[Data items]
[Start of Attachment]

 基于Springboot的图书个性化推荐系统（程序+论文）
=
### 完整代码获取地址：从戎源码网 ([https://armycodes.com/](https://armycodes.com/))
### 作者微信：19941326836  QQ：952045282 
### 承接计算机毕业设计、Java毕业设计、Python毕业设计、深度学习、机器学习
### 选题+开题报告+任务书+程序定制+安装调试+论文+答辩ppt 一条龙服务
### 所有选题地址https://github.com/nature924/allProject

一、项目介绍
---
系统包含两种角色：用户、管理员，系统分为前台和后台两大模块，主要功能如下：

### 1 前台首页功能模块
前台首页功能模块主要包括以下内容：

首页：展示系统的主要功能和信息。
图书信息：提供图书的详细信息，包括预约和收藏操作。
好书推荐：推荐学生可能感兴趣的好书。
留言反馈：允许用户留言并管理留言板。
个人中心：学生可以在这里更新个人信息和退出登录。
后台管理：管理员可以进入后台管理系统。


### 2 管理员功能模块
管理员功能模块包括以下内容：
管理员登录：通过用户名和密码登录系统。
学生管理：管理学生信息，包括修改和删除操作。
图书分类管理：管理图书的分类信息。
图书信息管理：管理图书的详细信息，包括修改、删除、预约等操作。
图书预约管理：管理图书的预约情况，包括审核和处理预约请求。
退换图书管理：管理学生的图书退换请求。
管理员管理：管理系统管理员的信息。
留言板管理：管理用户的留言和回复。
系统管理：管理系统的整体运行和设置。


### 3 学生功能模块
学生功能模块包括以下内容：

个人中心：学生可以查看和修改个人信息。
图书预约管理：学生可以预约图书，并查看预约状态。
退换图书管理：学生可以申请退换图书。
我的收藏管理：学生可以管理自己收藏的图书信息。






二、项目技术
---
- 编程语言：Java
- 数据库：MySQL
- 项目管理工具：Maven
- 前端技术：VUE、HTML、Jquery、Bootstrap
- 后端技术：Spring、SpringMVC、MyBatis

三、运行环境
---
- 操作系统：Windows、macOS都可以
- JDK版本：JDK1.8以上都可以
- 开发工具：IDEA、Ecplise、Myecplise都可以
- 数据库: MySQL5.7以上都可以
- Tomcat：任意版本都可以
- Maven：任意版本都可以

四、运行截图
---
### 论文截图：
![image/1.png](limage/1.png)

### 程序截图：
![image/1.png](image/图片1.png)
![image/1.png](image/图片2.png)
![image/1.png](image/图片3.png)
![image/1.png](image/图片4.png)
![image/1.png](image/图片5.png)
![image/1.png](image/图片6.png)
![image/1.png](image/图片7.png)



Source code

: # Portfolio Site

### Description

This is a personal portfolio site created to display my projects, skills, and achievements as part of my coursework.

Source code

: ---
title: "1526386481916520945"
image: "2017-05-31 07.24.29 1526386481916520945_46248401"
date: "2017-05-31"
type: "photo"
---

[End of Attachment]
[Start of Attachment]

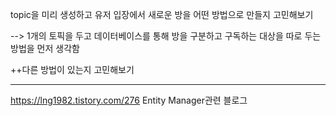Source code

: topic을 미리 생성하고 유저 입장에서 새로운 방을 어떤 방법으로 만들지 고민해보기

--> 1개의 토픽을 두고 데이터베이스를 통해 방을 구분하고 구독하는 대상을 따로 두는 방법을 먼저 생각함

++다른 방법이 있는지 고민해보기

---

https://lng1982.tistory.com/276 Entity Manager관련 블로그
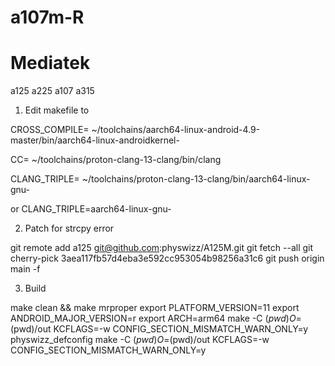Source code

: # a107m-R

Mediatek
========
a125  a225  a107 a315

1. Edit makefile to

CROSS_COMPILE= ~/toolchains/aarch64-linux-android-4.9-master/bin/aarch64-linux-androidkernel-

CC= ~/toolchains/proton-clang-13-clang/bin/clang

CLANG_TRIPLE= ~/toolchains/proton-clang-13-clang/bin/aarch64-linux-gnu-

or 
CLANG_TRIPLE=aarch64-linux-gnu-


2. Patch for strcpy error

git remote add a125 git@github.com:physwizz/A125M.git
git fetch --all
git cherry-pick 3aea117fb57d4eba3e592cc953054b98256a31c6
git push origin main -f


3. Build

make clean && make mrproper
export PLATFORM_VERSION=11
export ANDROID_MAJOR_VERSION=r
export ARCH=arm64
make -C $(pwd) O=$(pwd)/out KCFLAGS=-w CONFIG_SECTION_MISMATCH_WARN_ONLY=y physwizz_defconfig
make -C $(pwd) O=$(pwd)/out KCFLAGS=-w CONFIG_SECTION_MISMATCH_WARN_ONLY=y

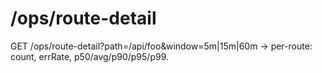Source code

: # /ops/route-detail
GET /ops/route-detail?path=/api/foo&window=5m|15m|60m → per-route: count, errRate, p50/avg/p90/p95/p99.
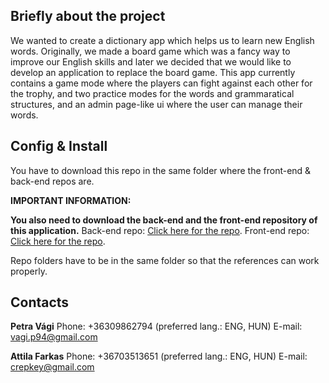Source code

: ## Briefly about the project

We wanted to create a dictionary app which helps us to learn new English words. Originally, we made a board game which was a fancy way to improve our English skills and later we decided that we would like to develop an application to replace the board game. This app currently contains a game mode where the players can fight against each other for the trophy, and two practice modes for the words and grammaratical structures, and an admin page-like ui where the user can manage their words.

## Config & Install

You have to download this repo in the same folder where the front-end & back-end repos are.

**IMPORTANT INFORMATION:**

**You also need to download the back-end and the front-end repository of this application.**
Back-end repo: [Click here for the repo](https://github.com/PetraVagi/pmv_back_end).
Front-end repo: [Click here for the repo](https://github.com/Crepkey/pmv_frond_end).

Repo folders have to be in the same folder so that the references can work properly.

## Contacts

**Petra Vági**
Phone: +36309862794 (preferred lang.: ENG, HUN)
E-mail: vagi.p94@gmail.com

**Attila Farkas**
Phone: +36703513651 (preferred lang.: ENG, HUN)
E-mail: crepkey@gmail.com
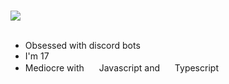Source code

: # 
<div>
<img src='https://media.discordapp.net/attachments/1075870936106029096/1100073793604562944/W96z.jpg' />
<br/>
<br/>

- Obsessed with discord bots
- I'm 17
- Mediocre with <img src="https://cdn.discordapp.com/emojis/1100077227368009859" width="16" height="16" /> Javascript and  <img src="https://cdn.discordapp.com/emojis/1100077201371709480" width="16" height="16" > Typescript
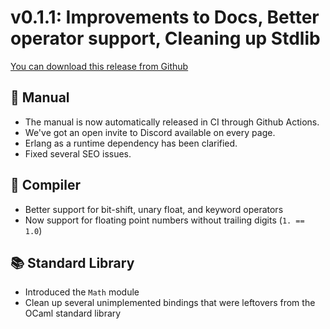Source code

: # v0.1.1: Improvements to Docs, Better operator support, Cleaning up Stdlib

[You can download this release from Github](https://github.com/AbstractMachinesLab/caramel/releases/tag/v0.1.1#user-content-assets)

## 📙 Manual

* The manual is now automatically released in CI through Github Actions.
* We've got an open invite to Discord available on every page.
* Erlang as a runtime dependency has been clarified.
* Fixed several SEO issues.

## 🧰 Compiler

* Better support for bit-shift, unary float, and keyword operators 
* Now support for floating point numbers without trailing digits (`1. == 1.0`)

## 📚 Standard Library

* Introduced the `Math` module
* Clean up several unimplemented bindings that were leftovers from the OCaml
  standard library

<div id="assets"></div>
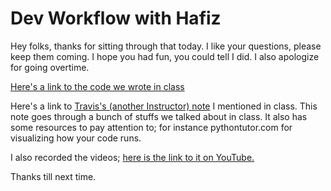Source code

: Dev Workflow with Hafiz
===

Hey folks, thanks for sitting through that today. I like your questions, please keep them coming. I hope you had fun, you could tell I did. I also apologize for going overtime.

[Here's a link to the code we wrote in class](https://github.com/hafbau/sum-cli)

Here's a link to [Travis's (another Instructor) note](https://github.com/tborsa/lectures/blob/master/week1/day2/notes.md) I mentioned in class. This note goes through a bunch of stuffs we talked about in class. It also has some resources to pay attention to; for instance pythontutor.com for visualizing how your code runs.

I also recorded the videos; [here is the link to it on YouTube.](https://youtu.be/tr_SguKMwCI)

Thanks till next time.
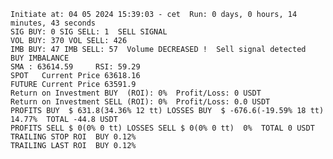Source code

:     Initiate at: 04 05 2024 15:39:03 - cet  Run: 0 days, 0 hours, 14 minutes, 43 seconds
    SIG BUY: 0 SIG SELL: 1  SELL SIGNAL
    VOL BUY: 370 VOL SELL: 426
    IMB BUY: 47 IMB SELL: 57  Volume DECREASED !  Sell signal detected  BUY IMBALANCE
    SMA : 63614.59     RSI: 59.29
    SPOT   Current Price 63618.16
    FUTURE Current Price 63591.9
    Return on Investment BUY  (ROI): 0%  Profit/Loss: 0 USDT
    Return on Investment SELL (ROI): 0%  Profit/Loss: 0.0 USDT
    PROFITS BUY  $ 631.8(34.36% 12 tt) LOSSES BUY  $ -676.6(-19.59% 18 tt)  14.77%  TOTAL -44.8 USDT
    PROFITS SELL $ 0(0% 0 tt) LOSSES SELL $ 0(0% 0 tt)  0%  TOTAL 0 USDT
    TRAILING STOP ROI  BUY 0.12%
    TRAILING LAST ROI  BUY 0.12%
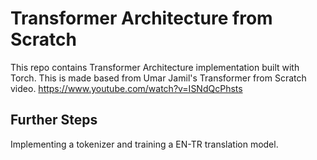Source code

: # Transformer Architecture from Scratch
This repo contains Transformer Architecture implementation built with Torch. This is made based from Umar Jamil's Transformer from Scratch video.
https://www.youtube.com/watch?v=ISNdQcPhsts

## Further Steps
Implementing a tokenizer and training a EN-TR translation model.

[End of Attachment]

■ **Exercise requirements**: Report how many lines above hold "master", number only.

■ **Reply to the task**: 2